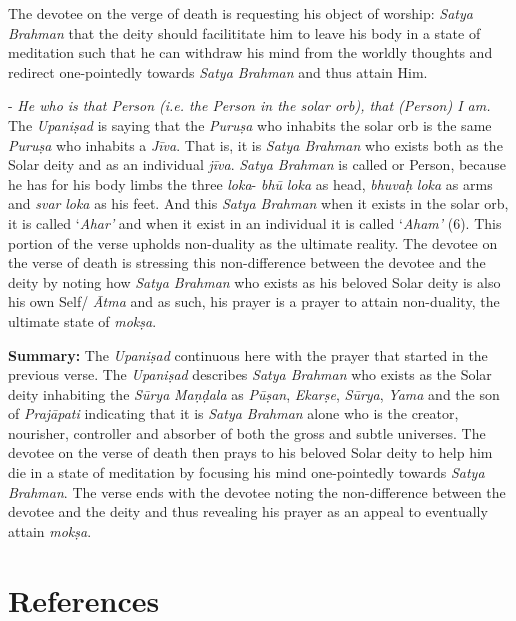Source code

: The devotee on the verge of death is requesting his object of worship: \emph{Satya Brahman} that the deity should facilititate him to leave his body in a state of meditation such that he can withdraw his mind from the worldly thoughts and redirect one-pointedly towards \emph{Satya Brahman} and thus attain Him.

- \emph{He who is that Person (i.e. the Person in the solar orb), that (Person) I am.} The \emph{Upaniṣad} is saying that the \emph{Puruṣa} who inhabits the solar orb is the same \emph{Puruṣa} who inhabits a \emph{Jīva}. That is, it is \emph{Satya Brahman} who exists both as the Solar deity and as an individual \emph{jīva}. \emph{Satya Brahman} is called  or Person, because he has for his body limbs the three \emph{loka}- \emph{bhū} \emph{loka} as head, \emph{bhuvaḥ} \emph{loka} as arms and \emph{svar} \emph{loka} as his feet. And this \emph{Satya Brahman} when it exists in the solar orb, it is called `\emph{Ahar'} and when it exist in an individual it is called `\emph{Aham'} (6). This portion of the verse upholds non-duality as the ultimate reality. The devotee on the verse of death is stressing this non-difference between the devotee and the deity by noting how \emph{Satya Brahman} who exists as his beloved Solar deity is also his own Self/ \emph{Ātma} and as such, his prayer is a prayer to attain non-duality, the ultimate state of \emph{mokṣa}.

\textbf{Summary:} The \emph{Upaniṣad} continuous here with the prayer that started in the previous verse. The \emph{Upaniṣad} describes \emph{Satya Brahman} who exists as the Solar deity inhabiting the \emph{Sūrya} \emph{Maṇḍala} as \emph{Pūṣan}, \emph{Ekarṣe}, \emph{Sūrya}, \emph{Yama} and the son of \emph{Prajāpati} indicating that it is \emph{Satya Brahman} alone who is the creator, nourisher, controller and absorber of both the gross and subtle universes. The devotee on the verse of death then prays to his beloved Solar deity to help him die in a state of meditation by focusing his mind one-pointedly towards \emph{Satya Brahman}. The verse ends with the devotee noting the non-difference between the devotee and the deity and thus revealing his prayer as an appeal to eventually attain \emph{mokṣa}.

\section*{References}

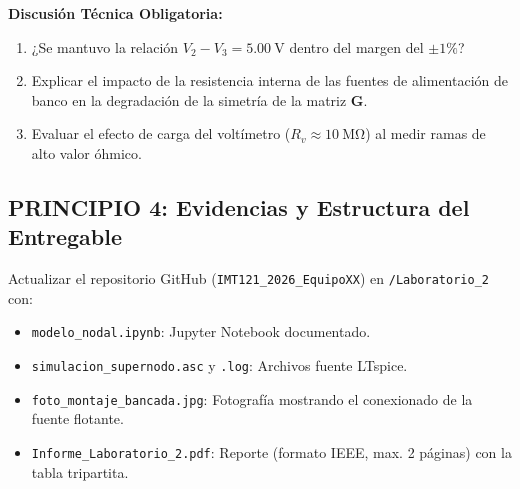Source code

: \documentclass[11pt, a4paper]{article}
\begin{document}
\begin{table}[H]
    \centering
\end{table}

\textbf{Discusión Técnica Obligatoria:}
\begin{enumerate}[itemsep=1pt]
    \item ¿Se mantuvo la relación $V_2 - V_3 = \qty{5.00}{\volt}$ dentro del margen del $\pm 1\%$?
    \item Explicar el impacto de la resistencia interna de las fuentes de alimentación de banco en la degradación de la simetría de la matriz $\mathbf{G}$.
    \item Evaluar el efecto de carga del voltímetro ($R_v \approx \qty{10}{\mega\ohm}$) al medir ramas de alto valor óhmico.
\end{enumerate}

\subsection*{PRINCIPIO 4: Evidencias y Estructura del Entregable}
Actualizar el repositorio GitHub (\texttt{IMT121\_2026\_EquipoXX}) en \texttt{/Laboratorio\_2} con:
\begin{itemize}[itemsep=1pt]
    \item \texttt{modelo\_nodal.ipynb}: Jupyter Notebook documentado.
    \item \texttt{simulacion\_supernodo.asc} y \texttt{.log}: Archivos fuente LTspice.
    \item \texttt{foto\_montaje\_bancada.jpg}: Fotografía mostrando el conexionado de la fuente flotante.
    \item \texttt{Informe\_Laboratorio\_2.pdf}: Reporte (formato IEEE, max. 2 páginas) con la tabla tripartita.
\end{itemize}
\end{document}
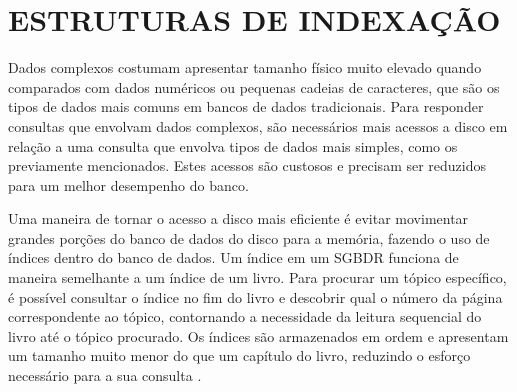 

\section{ESTRUTURAS DE INDEXAÇÃO}
\label{sec:index}

Dados complexos costumam apresentar tamanho físico muito elevado quando comparados com dados numéricos ou pequenas cadeias de caracteres, que são os tipos de dados
mais comuns em bancos de dados tradicionais. Para responder consultas que envolvam dados complexos, são necessários mais acessos a disco em relação a uma consulta
que envolva tipos de dados mais simples, como os previamente mencionados. Estes acessos são custosos e precisam ser reduzidos para um melhor desempenho do banco.\par 

Uma maneira de tornar o acesso a disco mais eficiente é evitar movimentar grandes porções do banco de dados do disco para a memória, fazendo o uso de índices dentro do banco de dados. 
Um índice em um SGBDR funciona de maneira semelhante a um índice de um livro. Para procurar um tópico específico, é possível consultar o índice no fim do livro e descobrir qual o número da página
correspondente ao tópico, contornando a necessidade da leitura sequencial do livro até o tópico procurado. Os índices são armazenados em ordem e apresentam um tamanho
muito menor do que um capítulo do livro, reduzindo o esforço necessário para a sua consulta \cite{Silberschatz2011}.\par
________________________
● **The task**
Set every line of the records down again exactly, and exclude all pictures.

● **Answer to this problem**
Source code

: The devotee on the verge of death is requesting his object of worship: \emph{Satya Brahman} that the deity should facilititate him to leave his body in a state of meditation such that he can withdraw his mind from the worldly thoughts and redirect one-pointedly towards \emph{Satya Brahman} and thus attain Him.

- \emph{He who is that Person (i.e. the Person in the solar orb), that (Person) I am.} The \emph{Upaniṣad} is saying that the \emph{Puruṣa} who inhabits the solar orb is the same \emph{Puruṣa} who inhabits a \emph{Jīva}. That is, it is \emph{Satya Brahman} who exists both as the Solar deity and as an individual \emph{jīva}. \emph{Satya Brahman} is called  or Person, because he has for his body limbs the three \emph{loka}- \emph{bhū} \emph{loka} as head, \emph{bhuvaḥ} \emph{loka} as arms and \emph{svar} \emph{loka} as his feet. And this \emph{Satya Brahman} when it exists in the solar orb, it is called `\emph{Ahar'} and when it exist in an individual it is called `\emph{Aham'} (6). This portion of the verse upholds non-duality as the ultimate reality. The devotee on the verse of death is stressing this non-difference between the devotee and the deity by noting how \emph{Satya Brahman} who exists as his beloved Solar deity is also his own Self/ \emph{Ātma} and as such, his prayer is a prayer to attain non-duality, the ultimate state of \emph{mokṣa}.

\textbf{Summary:} The \emph{Upaniṣad} continuous here with the prayer that started in the previous verse. The \emph{Upaniṣad} describes \emph{Satya Brahman} who exists as the Solar deity inhabiting the \emph{Sūrya} \emph{Maṇḍala} as \emph{Pūṣan}, \emph{Ekarṣe}, \emph{Sūrya}, \emph{Yama} and the son of \emph{Prajāpati} indicating that it is \emph{Satya Brahman} alone who is the creator, nourisher, controller and absorber of both the gross and subtle universes. The devotee on the verse of death then prays to his beloved Solar deity to help him die in a state of meditation by focusing his mind one-pointedly towards \emph{Satya Brahman}. The verse ends with the devotee noting the non-difference between the devotee and the deity and thus revealing his prayer as an appeal to eventually attain \emph{mokṣa}.

\section*{References}

Source code

: \documentclass[11pt, a4paper]{article}
\begin{document}
\begin{table}[H]
    \centering
\end{table}

\textbf{Discusión Técnica Obligatoria:}
\begin{enumerate}[itemsep=1pt]
    \item ¿Se mantuvo la relación $V_2 - V_3 = \qty{5.00}{\volt}$ dentro del margen del $\pm 1\%$?
    \item Explicar el impacto de la resistencia interna de las fuentes de alimentación de banco en la degradación de la simetría de la matriz $\mathbf{G}$.
    \item Evaluar el efecto de carga del voltímetro ($R_v \approx \qty{10}{\mega\ohm}$) al medir ramas de alto valor óhmico.
\end{enumerate}

\subsection*{PRINCIPIO 4: Evidencias y Estructura del Entregable}
Actualizar el repositorio GitHub (\texttt{IMT121\_2026\_EquipoXX}) en \texttt{/Laboratorio\_2} con:
\begin{itemize}[itemsep=1pt]
    \item \texttt{modelo\_nodal.ipynb}: Jupyter Notebook documentado.
    \item \texttt{simulacion\_supernodo.asc} y \texttt{.log}: Archivos fuente LTspice.
    \item \texttt{foto\_montaje\_bancada.jpg}: Fotografía mostrando el conexionado de la fuente flotante.
    \item \texttt{Informe\_Laboratorio\_2.pdf}: Reporte (formato IEEE, max. 2 páginas) con la tabla tripartita.
\end{itemize}
\end{document}

\section{ESTRUTURAS DE INDEXAÇÃO}
\label{sec:index}

Dados complexos costumam apresentar tamanho físico muito elevado quando comparados com dados numéricos ou pequenas cadeias de caracteres, que são os tipos de dados
mais comuns em bancos de dados tradicionais. Para responder consultas que envolvam dados complexos, são necessários mais acessos a disco em relação a uma consulta
que envolva tipos de dados mais simples, como os previamente mencionados. Estes acessos são custosos e precisam ser reduzidos para um melhor desempenho do banco.\par 

Uma maneira de tornar o acesso a disco mais eficiente é evitar movimentar grandes porções do banco de dados do disco para a memória, fazendo o uso de índices dentro do banco de dados. 
Um índice em um SGBDR funciona de maneira semelhante a um índice de um livro. Para procurar um tópico específico, é possível consultar o índice no fim do livro e descobrir qual o número da página
correspondente ao tópico, contornando a necessidade da leitura sequencial do livro até o tópico procurado. Os índices são armazenados em ordem e apresentam um tamanho
muito menor do que um capítulo do livro, reduzindo o esforço necessário para a sua consulta \cite{Silberschatz2011}.\par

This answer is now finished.